Thursday, March 25, 2010

A Life Once Lived

Today I write about something important, and I hope you all read it.

This morning I received a phone call - one that I knew would be coming soon. It was from my dad's wife, and she was calling to tell me that he has passed away. It was only almost two weeks ago that I found out he was terminally ill with cancer, a cancer of the blood - similar to leukemia. He had tried chemotherapy and radiation treatments, but his body was not strong enough to take those harsh treatments. There was nothing that any doctors could do.

When I had received the news, I had mixed emotions. My dad and I have not been close for a very long time. But he is my dad - was my dad, will always be my dad. No matter what our relationship, I know that he always loved me. Even when I was mean (and I could be really mean) to him, even when I was angry, even when I gave him the silent treatment...Through it all, I know he loved me, and I know he cared. I know he was proud of me. And I know he wished that we were closer.

So as I sit here and contemplate how I could have been a better daughter, I want to ask all of you to do this: Tell your loved ones that you love them every day. Tell them that they are important to you. Do it for me. Do it for those you love. Do it for yourself.

I was fortunate enough to be able to tell him a last goodbye, and I was able to tell him that I loved him no matter what we've been through all these years. There are so many people out there who have loved ones that are taken abruptly, without notice or warning...It's because life can be so short that we really do have to tell our loved ones that we love them as much as we can. If your loved ones do not live nearby, write them letters, send them those emails, and make those phone calls...Just keep in touch. I should have kept in touch more than I did, and I realize that now. While it's too late for me now, it's not too late to keep in touch with others, and it's not too late for all of you to do the same.

A life once lived now is gone, but will always be remembered.

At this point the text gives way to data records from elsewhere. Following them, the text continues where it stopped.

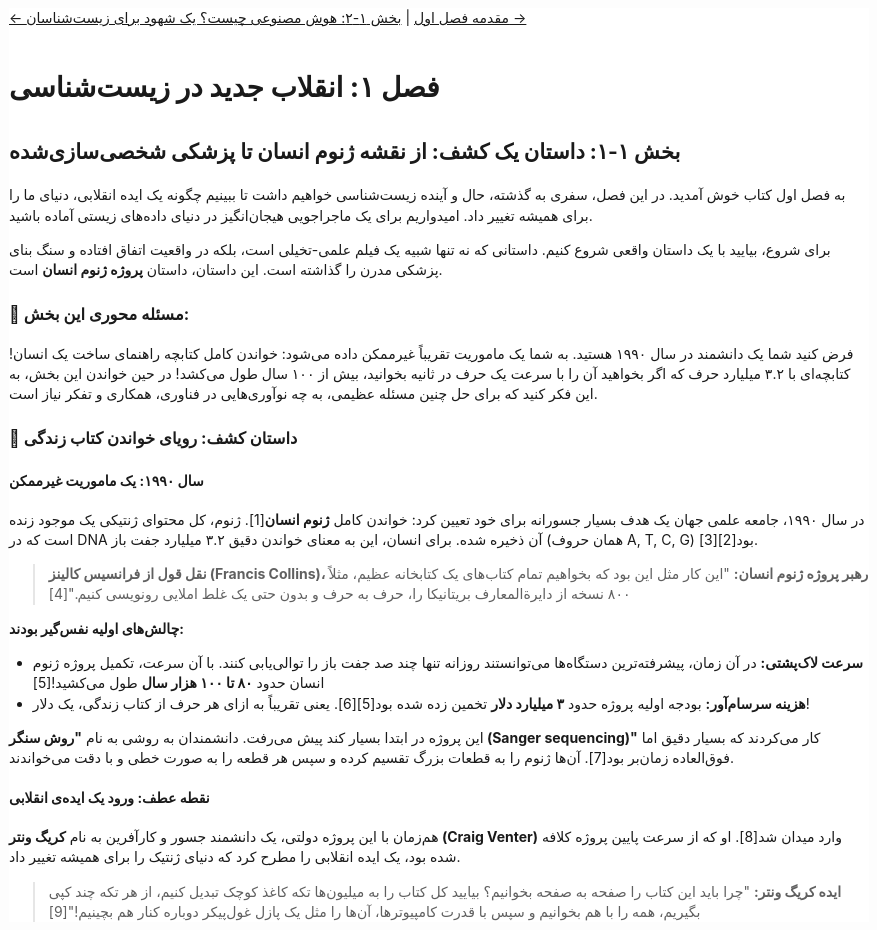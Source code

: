 [← مقدمه فصل اول](./00-introduction.md) | [بخش ۱-۲: هوش مصنوعی چیست؟ یک شهود برای زیست‌شناسان →](./02-what-is-ai-for-biologists.md)

# فصل ۱: انقلاب جدید در زیست‌شناسی

## بخش ۱-۱: داستان یک کشف: از نقشه ژنوم انسان تا پزشکی شخصی‌سازی‌شده

به فصل اول کتاب خوش آمدید. در این فصل، سفری به گذشته، حال و آینده زیست‌شناسی خواهیم داشت تا ببینیم چگونه یک ایده انقلابی، دنیای ما را برای همیشه تغییر داد. امیدواریم برای یک ماجراجویی هیجان‌انگیز در دنیای داده‌های زیستی آماده باشید.

برای شروع، بیایید با یک داستان واقعی شروع کنیم. داستانی که نه تنها شبیه یک فیلم علمی-تخیلی است، بلکه در واقعیت اتفاق افتاده و سنگ بنای پزشکی مدرن را گذاشته است. این داستان، داستان **پروژه ژنوم انسان** است.

### 🎯 مسئله محوری این بخش:

فرض کنید شما یک دانشمند در سال ۱۹۹۰ هستید. به شما یک ماموریت تقریباً غیرممکن داده می‌شود: خواندن کامل کتابچه راهنمای ساخت یک انسان! کتابچه‌ای با ۳.۲ میلیارد حرف که اگر بخواهید آن را با سرعت یک حرف در ثانیه بخوانید، بیش از ۱۰۰ سال طول می‌کشد! در حین خواندن این بخش، به این فکر کنید که برای حل چنین مسئله عظیمی، به چه نوآوری‌هایی در فناوری، همکاری و تفکر نیاز است.

### 📖 **داستان کشف: رویای خواندن کتاب زندگی**

#### **سال ۱۹۹۰: یک ماموریت غیرممکن**

در سال ۱۹۹۰، جامعه علمی جهان یک هدف بسیار جسورانه برای خود تعیین کرد: خواندن کامل **ژنوم انسان**[1]. ژنوم، کل محتوای ژنتیکی یک موجود زنده است که در DNA آن ذخیره شده. برای انسان، این به معنای خواندن دقیق ۳.۲ میلیارد جفت باز (همان حروف A, T, C, G) بود[2][3].

> **نقل قول از فرانسیس کالینز (Francis Collins)، رهبر پروژه ژنوم انسان:**
> "این کار مثل این بود که بخواهیم تمام کتاب‌های یک کتابخانه عظیم، مثلاً ۸۰۰ نسخه از دایرةالمعارف بریتانیکا را، حرف به حرف و بدون حتی یک غلط املایی رونویسی کنیم."[4]

**چالش‌های اولیه نفس‌گیر بودند:**

- **سرعت لاک‌پشتی:** در آن زمان، پیشرفته‌ترین دستگاه‌ها می‌توانستند روزانه تنها چند صد جفت باز را توالی‌یابی کنند. با آن سرعت، تکمیل پروژه ژنوم انسان حدود **۸۰ تا ۱۰۰ هزار سال** طول می‌کشید![5]
- **هزینه سرسام‌آور:** بودجه اولیه پروژه حدود **۳ میلیارد دلار** تخمین زده شده بود[5][6]. یعنی تقریباً به ازای هر حرف از کتاب زندگی، یک دلار!

این پروژه در ابتدا بسیار کند پیش می‌رفت. دانشمندان به روشی به نام **"روش سنگر (Sanger sequencing)"** کار می‌کردند که بسیار دقیق اما فوق‌العاده زمان‌بر بود[7]. آن‌ها ژنوم را به قطعات بزرگ تقسیم کرده و سپس هر قطعه را به صورت خطی و با دقت می‌خواندند.

#### **نقطه عطف: ورود یک ایده‌ی انقلابی**

هم‌زمان با این پروژه دولتی، یک دانشمند جسور و کارآفرین به نام **کریگ ونتر (Craig Venter)** وارد میدان شد[8]. او که از سرعت پایین پروژه کلافه شده بود، یک ایده انقلابی را مطرح کرد که دنیای ژنتیک را برای همیشه تغییر داد.

> **ایده کریگ ونتر:**
> "چرا باید این کتاب را صفحه به صفحه بخوانیم؟ بیایید کل کتاب را به میلیون‌ها تکه کاغذ کوچک تبدیل کنیم، از هر تکه چند کپی بگیریم، همه را با هم بخوانیم و سپس با قدرت کامپیوترها، آن‌ها را مثل یک پازل غول‌پیکر دوباره کنار هم بچینیم!"[9]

Thank you for reading this.
P.S. My next listings will be in the "just B 4 a cause" section, and 100% of the proceeds will be going to Cancer research.

8 comments :

The Lavender Daisy said...

I'm so sorry for your loss! Thank you for posting an inspirational message. I hope that you and your family find strength during this time.

Confections In Glass said...

I am very sorry for your loss and you and your family are very much in my prayers as you go through this difficult time. Your message is absolutely beautiful and so true. It is so important that we tell our loved ones how much we love them and often. None of us know how much time we have on this earth. You are an inspiration to all of us. Love and hugs to you!

mygetfitjourney said...

I am very sorry to hear about your dad. I couldn't agree more with your message and I find your post truly inspirational.

Hugs to you and your family!

Ritzee Rebel said...

I'm so sorry to hear this, you and your family will be in my thoughts and prayers.

artofamy said...

This is very moving and i hope everyone listens to your message, im sorry for your loss ♥

Pennie said...

Ohh Kim, I am so sorry to hear about your dad passing away. Thank you for your beautiful words here on your blog. It moved me & i am sending you warm hugs through this.
Pennie

Dreamy Vintage said...

I am so sorry to hear about your loss Kim. I am thinking of you and your family.

Warm Hugs Design said...

Your post is so true. Thanks for the inspirational words. Sorry for your loss and my prayers are with you and your family.